[Start of section]

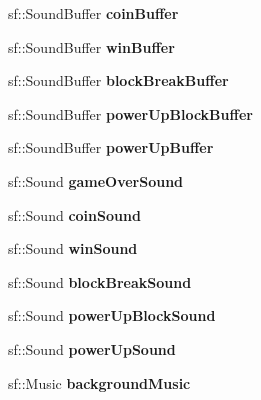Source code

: \begin{DoxyCompactItemize}
\item 
\hypertarget{class_game_play_a82e90b0bfce0443471b54943a11f254d}{sf\-::\-Sound\-Buffer {\bfseries coin\-Buffer}}\label{class_game_play_a82e90b0bfce0443471b54943a11f254d}

\item 
\hypertarget{class_game_play_a086bd4e522cc7f107aa8729da37f0d0f}{sf\-::\-Sound\-Buffer {\bfseries win\-Buffer}}\label{class_game_play_a086bd4e522cc7f107aa8729da37f0d0f}

\item 
\hypertarget{class_game_play_a15bb2d831db86a7cb66fd89568971b63}{sf\-::\-Sound\-Buffer {\bfseries block\-Break\-Buffer}}\label{class_game_play_a15bb2d831db86a7cb66fd89568971b63}

\item 
\hypertarget{class_game_play_ab58ca928fcddef9ce2739ea5b68f074d}{sf\-::\-Sound\-Buffer {\bfseries power\-Up\-Block\-Buffer}}\label{class_game_play_ab58ca928fcddef9ce2739ea5b68f074d}

\item 
\hypertarget{class_game_play_a0954ad834629cf6acb1235562c0e8d79}{sf\-::\-Sound\-Buffer {\bfseries power\-Up\-Buffer}}\label{class_game_play_a0954ad834629cf6acb1235562c0e8d79}

\item 
\hypertarget{class_game_play_a8dad752106ccef7498c8cdec564c3640}{sf\-::\-Sound {\bfseries game\-Over\-Sound}}\label{class_game_play_a8dad752106ccef7498c8cdec564c3640}

\item 
\hypertarget{class_game_play_aff2e8ec6a84bde0974943682715e2ce0}{sf\-::\-Sound {\bfseries coin\-Sound}}\label{class_game_play_aff2e8ec6a84bde0974943682715e2ce0}

\item 
\hypertarget{class_game_play_aca7e389685b4fe52cacd43da0c5f6188}{sf\-::\-Sound {\bfseries win\-Sound}}\label{class_game_play_aca7e389685b4fe52cacd43da0c5f6188}

\item 
\hypertarget{class_game_play_a1c2c6762b82ae0a369403a9902404529}{sf\-::\-Sound {\bfseries block\-Break\-Sound}}\label{class_game_play_a1c2c6762b82ae0a369403a9902404529}

\item 
\hypertarget{class_game_play_a7967804865ed893966d7cda335f255bf}{sf\-::\-Sound {\bfseries power\-Up\-Block\-Sound}}\label{class_game_play_a7967804865ed893966d7cda335f255bf}

\item 
\hypertarget{class_game_play_afd382f7d108792a43e5223e43e498653}{sf\-::\-Sound {\bfseries power\-Up\-Sound}}\label{class_game_play_afd382f7d108792a43e5223e43e498653}

\item 
\hypertarget{class_game_play_a26196da953ca24d8bbd0a669c99777b4}{sf\-::\-Music {\bfseries background\-Music}}\label{class_game_play_a26196da953ca24d8bbd0a669c99777b4}

\end{DoxyCompactItemize}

[End of section]

> [Task requirements]: Go through the material and report each line that holds the string "Buffer".

> [Answer section]:
\hypertarget{class_game_play_a82e90b0bfce0443471b54943a11f254d}{sf\-::\-Sound\-Buffer {\bfseries coin\-Buffer}}\label{class_game_play_a82e90b0bfce0443471b54943a11f254d}
\hypertarget{class_game_play_a086bd4e522cc7f107aa8729da37f0d0f}{sf\-::\-Sound\-Buffer {\bfseries win\-Buffer}}\label{class_game_play_a086bd4e522cc7f107aa8729da37f0d0f}
\hypertarget{class_game_play_a15bb2d831db86a7cb66fd89568971b63}{sf\-::\-Sound\-Buffer {\bfseries block\-Break\-Buffer}}\label{class_game_play_a15bb2d831db86a7cb66fd89568971b63}
\hypertarget{class_game_play_ab58ca928fcddef9ce2739ea5b68f074d}{sf\-::\-Sound\-Buffer {\bfseries power\-Up\-Block\-Buffer}}\label{class_game_play_ab58ca928fcddef9ce2739ea5b68f074d}
\hypertarget{class_game_play_a0954ad834629cf6acb1235562c0e8d79}{sf\-::\-Sound\-Buffer {\bfseries power\-Up\-Buffer}}\label{class_game_play_a0954ad834629cf6acb1235562c0e8d79}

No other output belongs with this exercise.